The interesting thing in all of this, of course, is that the science fictional interest in how our society works, for instance, whether in the relatively realist form of Wilhelm’s ‘April Fool’s Day Forever’ or Thomas M. Disch’s ‘Angouleme’ or the far more baroque ‘“Repent, Harlequin” Said The Ticktockman’ by Harlan Ellison, brings the genre close to the concerns of the mainstream. Similarly, the behavioural and psychological interest of Wilhelm’s ‘The Infinity Box’ or Delany’s ‘Time Considered As A Helix Of Semi-Precious Stones’ or Gene Wolfe’s ‘The Fifth Head Of Cerberus’ also brings the genre close to what is considered the natural territory of the mainstream.

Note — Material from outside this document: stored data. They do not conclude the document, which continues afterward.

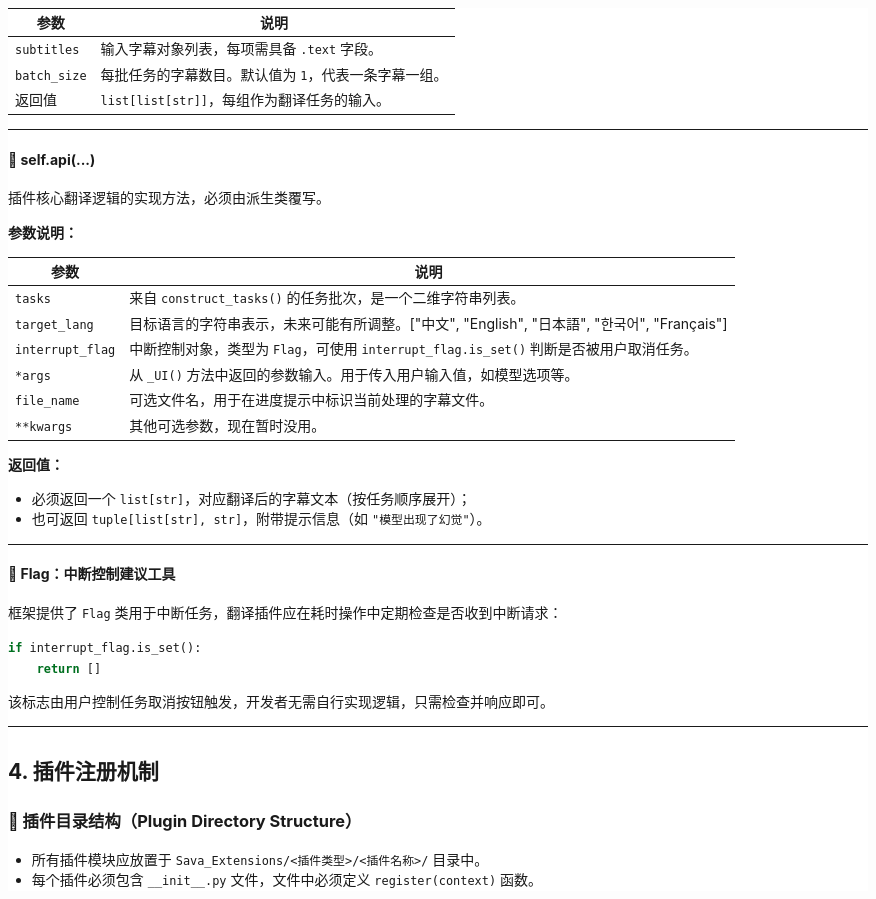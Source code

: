| 参数           | 说明                             |
| ------------ | ------------------------------ |
| `subtitles`  | 输入字幕对象列表，每项需具备 `.text` 字段。     |
| `batch_size` | 每批任务的字幕数目。默认值为 `1`，代表一条字幕一组。   |
| 返回值          | `list[list[str]]`，每组作为翻译任务的输入。 |

---

#### 🧠 self.api(...)

插件核心翻译逻辑的实现方法，必须由派生类覆写。

**参数说明：**

| 参数               | 说明                                                           |
| ---------------- | ------------------------------------------------------------ |
| `tasks`          | 来自 `construct_tasks()` 的任务批次，是一个二维字符串列表。                     |
| `target_lang`    | 目标语言的字符串表示，未来可能有所调整。["中文", "English", "日本語", "한국어", "Français"]                        |
| `interrupt_flag` | 中断控制对象，类型为 `Flag`，可使用 `interrupt_flag.is_set()` 判断是否被用户取消任务。 |
| `*args`          | 从 `_UI()` 方法中返回的参数输入。用于传入用户输入值，如模型选项等。                |
| `file_name`      | 可选文件名，用于在进度提示中标识当前处理的字幕文件。                                   |
| `**kwargs`       | 其他可选参数，现在暂时没用。                                                |

**返回值：**

* 必须返回一个 `list[str]`，对应翻译后的字幕文本（按任务顺序展开）；
* 也可返回 `tuple[list[str], str]`，附带提示信息（如 `"模型出现了幻觉"`）。

---

#### 🚦 Flag：中断控制建议工具

框架提供了 `Flag` 类用于中断任务，翻译插件应在耗时操作中定期检查是否收到中断请求：

```python
if interrupt_flag.is_set():
    return []
```

该标志由用户控制任务取消按钮触发，开发者无需自行实现逻辑，只需检查并响应即可。

---

## 4. 插件注册机制

### 📁 插件目录结构（Plugin Directory Structure）

* 所有插件模块应放置于 `Sava_Extensions/<插件类型>/<插件名称>/` 目录中。  
* 每个插件必须包含 `__init__.py` 文件，文件中必须定义 `register(context)` 函数。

Given the new level of interest in literary form and experiment at the same time, and it is hardly surprising that the tail-end of this period also saw the greatest agitation from within the sf community for the tearing down of the ghetto walls. Those outside the sf ghetto had no reason to see it yet, of course, but within the community we were recognising that what the best contemporary science fiction was doing was little different from the best mainstream literature in either technique or concerns.

What happened next, perhaps inevitably, was the release of Star Wars in 1977. Suddenly everybody, in or out of the ghetto, was confirmed in their impression that the core of the genre was concerned with extravagance, size, big dumb objects and mythic archetypes. Even if their work wasn’t already being questioned, Laing and Skinner and Marcuse would have no place in a Star Wars universe. The social and the psychological dropped out of forming the science in science fiction; and no matter how the majority of the genre’s better writers strived and continue to strive to maintain the social and psychological qualities first introduced to the genre during the New Wave, these qualities are now part of the literary form rather than the core scientific concern of the fiction. Nowadays, with exceptions (and there are always exceptions) the majority of science fictions take as their core scientific concerns exactly the same ‘hard’ sciences as did the sf of the Golden Age, physics, chemistry and, at a stretch, biology.

The genre has contracted back to where it had been, and as a result the sort of science fiction that Kate Wilhelm was writing in this superb collection would no longer be recognised as science fiction.